Мнения по этому вопросу разошлись. Для всей античности это были невинные жертвы, принесенные скорее гордыне или зависти, чем мстительному духу монарха, сделавшегося тираном. Исследователи же Нового времени могут себе позволить защищать Александра: на протяжении не менее чем шести лет между царем, с одной стороны, и двумя родами, Пармениона и Александра Линкестидского, которые все стояли в представлении солдат не ниже Александра и были его соперниками, — с другой, существовали глубокие разногласия. Мы уже говорили, что Александр, сын Аэропа и зять регента Антипатра, был арестован в 333 году по подозрению в тайном сговоре с неприятелем и в заговоре против Александра ( Арриан,I, 25). Во всех сражениях и после них Парменион не переставал неодобрительно отзываться о мероприятиях молодого государя.
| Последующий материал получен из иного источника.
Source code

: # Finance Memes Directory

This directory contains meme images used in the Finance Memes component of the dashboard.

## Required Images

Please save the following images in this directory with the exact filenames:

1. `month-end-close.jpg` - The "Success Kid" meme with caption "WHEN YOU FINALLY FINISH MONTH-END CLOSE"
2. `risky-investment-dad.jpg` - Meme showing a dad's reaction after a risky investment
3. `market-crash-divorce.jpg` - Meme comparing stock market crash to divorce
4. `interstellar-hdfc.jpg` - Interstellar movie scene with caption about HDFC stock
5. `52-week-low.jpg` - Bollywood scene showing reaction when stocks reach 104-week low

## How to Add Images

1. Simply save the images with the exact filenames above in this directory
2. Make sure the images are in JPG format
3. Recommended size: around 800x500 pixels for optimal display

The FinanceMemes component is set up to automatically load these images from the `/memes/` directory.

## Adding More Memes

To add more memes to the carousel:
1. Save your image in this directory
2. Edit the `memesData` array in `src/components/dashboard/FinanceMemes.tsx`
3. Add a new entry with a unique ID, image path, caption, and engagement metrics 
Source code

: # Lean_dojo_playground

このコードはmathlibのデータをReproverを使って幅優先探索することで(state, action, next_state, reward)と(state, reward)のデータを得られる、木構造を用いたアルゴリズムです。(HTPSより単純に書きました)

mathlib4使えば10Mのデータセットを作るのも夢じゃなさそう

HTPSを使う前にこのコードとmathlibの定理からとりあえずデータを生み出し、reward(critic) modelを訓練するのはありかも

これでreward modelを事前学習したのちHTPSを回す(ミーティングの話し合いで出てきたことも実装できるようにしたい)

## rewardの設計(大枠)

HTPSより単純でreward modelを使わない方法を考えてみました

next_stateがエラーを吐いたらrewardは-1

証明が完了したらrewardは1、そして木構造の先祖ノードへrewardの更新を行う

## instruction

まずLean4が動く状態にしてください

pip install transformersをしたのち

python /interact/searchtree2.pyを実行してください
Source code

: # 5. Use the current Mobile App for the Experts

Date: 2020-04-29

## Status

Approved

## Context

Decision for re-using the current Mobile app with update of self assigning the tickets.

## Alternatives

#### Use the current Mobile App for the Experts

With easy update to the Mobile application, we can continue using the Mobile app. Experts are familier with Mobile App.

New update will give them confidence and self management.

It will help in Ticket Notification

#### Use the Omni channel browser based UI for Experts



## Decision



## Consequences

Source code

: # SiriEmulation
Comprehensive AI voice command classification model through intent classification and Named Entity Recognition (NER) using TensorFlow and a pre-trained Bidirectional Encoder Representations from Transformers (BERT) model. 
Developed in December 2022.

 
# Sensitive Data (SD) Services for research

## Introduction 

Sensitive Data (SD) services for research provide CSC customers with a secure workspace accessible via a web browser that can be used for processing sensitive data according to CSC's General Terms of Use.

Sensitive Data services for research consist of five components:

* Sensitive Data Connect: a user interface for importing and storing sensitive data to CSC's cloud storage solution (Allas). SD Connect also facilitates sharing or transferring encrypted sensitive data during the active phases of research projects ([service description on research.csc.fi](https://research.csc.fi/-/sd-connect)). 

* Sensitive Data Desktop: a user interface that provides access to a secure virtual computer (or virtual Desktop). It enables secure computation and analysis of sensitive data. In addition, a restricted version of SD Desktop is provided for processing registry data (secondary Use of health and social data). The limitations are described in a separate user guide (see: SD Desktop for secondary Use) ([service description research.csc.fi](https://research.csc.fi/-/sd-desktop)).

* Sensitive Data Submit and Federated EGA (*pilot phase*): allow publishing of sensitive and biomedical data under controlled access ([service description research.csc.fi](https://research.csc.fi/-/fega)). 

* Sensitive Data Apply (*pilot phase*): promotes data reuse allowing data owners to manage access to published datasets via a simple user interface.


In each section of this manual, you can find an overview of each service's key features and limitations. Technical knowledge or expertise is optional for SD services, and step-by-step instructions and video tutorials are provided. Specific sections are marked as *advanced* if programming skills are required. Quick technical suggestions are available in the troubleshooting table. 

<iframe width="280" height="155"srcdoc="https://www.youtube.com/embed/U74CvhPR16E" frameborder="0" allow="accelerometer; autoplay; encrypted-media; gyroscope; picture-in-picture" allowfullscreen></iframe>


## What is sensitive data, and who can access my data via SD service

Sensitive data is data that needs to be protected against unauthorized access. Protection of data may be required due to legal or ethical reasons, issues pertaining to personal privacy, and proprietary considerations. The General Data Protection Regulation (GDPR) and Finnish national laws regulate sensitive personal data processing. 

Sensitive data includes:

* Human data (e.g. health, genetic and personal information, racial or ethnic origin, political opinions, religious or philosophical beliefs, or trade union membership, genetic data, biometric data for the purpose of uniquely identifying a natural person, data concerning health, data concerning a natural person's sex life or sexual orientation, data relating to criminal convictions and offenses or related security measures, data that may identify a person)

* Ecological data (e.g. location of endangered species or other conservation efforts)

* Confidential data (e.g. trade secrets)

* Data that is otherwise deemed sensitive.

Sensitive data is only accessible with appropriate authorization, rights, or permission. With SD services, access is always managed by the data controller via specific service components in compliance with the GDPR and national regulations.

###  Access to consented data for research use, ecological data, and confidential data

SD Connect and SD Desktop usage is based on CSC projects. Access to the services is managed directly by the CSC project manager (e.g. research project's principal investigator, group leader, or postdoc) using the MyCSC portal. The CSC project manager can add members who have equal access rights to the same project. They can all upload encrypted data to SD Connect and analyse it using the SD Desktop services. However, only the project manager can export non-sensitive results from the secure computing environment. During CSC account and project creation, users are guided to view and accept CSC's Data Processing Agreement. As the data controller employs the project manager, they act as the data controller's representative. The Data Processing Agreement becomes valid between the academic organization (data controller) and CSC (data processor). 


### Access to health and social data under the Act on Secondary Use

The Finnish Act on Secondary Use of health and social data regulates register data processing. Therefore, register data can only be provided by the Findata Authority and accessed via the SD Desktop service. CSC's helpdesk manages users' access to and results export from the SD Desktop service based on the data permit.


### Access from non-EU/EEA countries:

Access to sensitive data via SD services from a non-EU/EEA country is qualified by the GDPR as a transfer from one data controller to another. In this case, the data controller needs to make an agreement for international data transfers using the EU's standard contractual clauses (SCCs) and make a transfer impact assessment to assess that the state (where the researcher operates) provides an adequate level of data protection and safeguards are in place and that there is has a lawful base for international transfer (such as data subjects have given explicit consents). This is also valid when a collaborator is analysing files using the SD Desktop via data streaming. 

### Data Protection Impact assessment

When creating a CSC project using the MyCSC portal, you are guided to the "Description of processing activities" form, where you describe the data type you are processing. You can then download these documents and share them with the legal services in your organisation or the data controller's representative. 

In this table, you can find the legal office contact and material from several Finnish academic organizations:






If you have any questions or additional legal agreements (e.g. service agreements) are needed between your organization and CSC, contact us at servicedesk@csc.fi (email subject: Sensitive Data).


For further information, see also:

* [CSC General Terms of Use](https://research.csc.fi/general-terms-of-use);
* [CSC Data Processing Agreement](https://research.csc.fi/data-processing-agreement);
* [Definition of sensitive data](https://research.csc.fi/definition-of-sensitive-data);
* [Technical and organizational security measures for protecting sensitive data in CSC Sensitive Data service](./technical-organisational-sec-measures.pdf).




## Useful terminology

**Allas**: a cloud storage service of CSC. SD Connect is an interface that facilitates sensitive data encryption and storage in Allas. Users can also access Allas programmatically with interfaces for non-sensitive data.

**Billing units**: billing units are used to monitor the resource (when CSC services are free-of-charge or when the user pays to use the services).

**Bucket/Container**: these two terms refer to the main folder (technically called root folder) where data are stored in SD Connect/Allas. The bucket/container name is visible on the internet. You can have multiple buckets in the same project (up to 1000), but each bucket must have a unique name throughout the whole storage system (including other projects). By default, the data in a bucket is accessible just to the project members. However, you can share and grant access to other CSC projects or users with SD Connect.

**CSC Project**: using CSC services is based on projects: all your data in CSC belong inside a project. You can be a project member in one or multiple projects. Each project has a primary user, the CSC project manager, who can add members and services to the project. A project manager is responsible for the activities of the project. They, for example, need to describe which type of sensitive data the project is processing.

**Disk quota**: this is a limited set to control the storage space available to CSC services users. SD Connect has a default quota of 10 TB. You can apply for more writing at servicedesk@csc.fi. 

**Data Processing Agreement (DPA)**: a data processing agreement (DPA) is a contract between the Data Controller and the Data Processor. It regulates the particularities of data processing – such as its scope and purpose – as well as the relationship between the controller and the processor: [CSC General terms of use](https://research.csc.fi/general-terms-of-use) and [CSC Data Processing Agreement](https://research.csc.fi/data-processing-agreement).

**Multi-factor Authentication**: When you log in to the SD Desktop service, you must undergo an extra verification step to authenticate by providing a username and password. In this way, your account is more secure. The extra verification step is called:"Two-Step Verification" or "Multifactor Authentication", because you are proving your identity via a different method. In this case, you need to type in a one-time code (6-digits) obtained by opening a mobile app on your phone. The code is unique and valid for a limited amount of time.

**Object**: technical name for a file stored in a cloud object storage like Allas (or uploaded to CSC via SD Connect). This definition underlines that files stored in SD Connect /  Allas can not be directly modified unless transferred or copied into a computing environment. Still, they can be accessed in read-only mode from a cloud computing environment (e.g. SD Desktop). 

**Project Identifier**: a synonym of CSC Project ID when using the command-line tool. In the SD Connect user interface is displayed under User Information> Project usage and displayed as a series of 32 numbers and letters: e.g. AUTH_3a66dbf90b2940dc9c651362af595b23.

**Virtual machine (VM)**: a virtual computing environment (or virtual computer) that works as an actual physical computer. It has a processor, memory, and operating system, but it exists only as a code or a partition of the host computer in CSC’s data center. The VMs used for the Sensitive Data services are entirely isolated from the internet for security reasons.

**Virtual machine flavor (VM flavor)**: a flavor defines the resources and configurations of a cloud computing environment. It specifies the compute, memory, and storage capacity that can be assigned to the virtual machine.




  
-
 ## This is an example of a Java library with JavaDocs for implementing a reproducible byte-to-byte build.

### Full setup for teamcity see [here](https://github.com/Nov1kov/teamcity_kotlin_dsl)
В октябре 330 года во Фраде (ныне Фарах) в непокоренной Дрангиане, имея у себя за спиной взбунтовавшиеся северные сатрапии, видя, что кавалерия, вспомогательные силы и войска тают за недостатком провианта, Александр впустую ждал войска и деньги, задержанные Парменионом в Экбатанах (ныне Хамадан), расположенных на расстоянии 1300 километров.